Shares of the Chicago Board of Trade fell Thursday to their lowest level since the exchange’s initial public offering in October after an analyst at Citigroup Inc. recommended selling the stock because it was overvalued.
The exchange also said it will cut roughly 40 jobs, or about 5 percent of its workforce, as part of a strategic realignment that will cut costs by as much as $11 million in 2006.
Shares of the Board of Trade dropped nearly 7 percent, to $88.40, before rallying to close at $90.81, off $4.09, or 4.3 percent, on the New York Stock Exchange.
To justify its stock price, the Board of Trade would have to earn more than $2.75 a share next year, Citigroup analyst Donald Fandetti wrote in a note to investors, an “unlikely” scenario given his current projection of $2.50 a share.
Citigroup is the fourth of five underwriters of the CBOT’s Oct. 18 initial public offering to rate the company’s shares a “sell” or “underperform” after they soared in the initial days of trading. The fifth, JPMorgan Chase & Co., has a “neutral” rating on the stock. Shares were initially sold at $54 apiece.

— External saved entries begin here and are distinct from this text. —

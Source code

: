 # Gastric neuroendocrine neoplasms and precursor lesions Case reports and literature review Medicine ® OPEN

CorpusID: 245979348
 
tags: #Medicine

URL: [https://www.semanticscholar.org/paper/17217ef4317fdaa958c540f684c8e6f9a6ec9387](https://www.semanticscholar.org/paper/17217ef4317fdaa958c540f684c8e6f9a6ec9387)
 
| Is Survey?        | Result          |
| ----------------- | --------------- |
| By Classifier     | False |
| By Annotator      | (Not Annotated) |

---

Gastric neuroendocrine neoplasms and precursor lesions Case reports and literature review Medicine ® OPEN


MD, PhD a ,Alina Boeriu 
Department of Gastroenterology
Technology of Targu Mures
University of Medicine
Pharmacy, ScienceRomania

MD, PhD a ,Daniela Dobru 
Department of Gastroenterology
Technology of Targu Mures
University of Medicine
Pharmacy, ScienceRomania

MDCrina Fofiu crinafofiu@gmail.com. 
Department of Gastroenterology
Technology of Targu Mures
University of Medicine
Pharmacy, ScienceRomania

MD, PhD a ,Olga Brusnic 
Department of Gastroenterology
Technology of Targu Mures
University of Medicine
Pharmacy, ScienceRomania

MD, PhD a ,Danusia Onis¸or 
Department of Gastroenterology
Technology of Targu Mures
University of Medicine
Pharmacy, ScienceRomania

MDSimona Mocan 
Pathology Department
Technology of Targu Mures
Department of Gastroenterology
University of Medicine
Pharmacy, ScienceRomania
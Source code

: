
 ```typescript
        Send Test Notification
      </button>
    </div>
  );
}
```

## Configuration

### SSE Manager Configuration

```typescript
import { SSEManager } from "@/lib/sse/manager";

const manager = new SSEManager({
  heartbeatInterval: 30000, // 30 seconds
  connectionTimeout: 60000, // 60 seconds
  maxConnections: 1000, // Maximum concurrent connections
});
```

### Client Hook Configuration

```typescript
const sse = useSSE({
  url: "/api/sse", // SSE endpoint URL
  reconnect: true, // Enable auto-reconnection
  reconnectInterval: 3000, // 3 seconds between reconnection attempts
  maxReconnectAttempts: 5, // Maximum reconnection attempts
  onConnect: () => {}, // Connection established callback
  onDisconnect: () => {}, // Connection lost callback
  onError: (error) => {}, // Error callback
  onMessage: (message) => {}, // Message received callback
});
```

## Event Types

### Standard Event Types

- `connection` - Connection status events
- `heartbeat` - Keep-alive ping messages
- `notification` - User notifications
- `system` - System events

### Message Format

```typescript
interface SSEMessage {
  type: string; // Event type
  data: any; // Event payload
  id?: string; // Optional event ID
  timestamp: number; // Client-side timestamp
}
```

Analyst Michael Hecht at Banc of America Securities LLC, which wasn’t an underwriter, was the first to begin coverage of the stock, issuing a “sell” rating on Nov. 22 that helped send shares down 6 percent.
“The market is implying unrealistically high contract-volume growth,” Fandetti said. Given expectations that yields on U.S. Treasuries will fluctuate in a narrow range next year, investors should anticipate “less robust” trading in futures tied to government securities, he said.
Transactions at the Board of Trade rose 1.6 percent in November, to 2.88 million contracts a day, compared with a 27 percent surge at the bigger Chicago Mercantile Exchange.
The workforce reduction, which is expected to be completed before Dec. 31, will affect approximately 40 people, the Board of Trade said. A charge of between $1.9 million and $2.1 million for severance and related costs is expected to be incurred in the current quarter.
“Our recent investments in technology and successful technology partnering arrangements have significantly enhanced the services we provide to our global market participants and have created a more efficient operating model,” said Bernard Dan, president and chief executive of the Board of Trade’s parent company, CBOT Holdings Inc.
Dan said that as the exchange winds down its work related to enhancements, it needs to realign by “reorganizing responsibilities, rationalizing consulting resources, streamlining processes and reducing our workforce in these areas.”
An exchange spokeswoman declined to comment further on the exchange’s strategic plans other than to say the changes will occur in the technology and operations groups.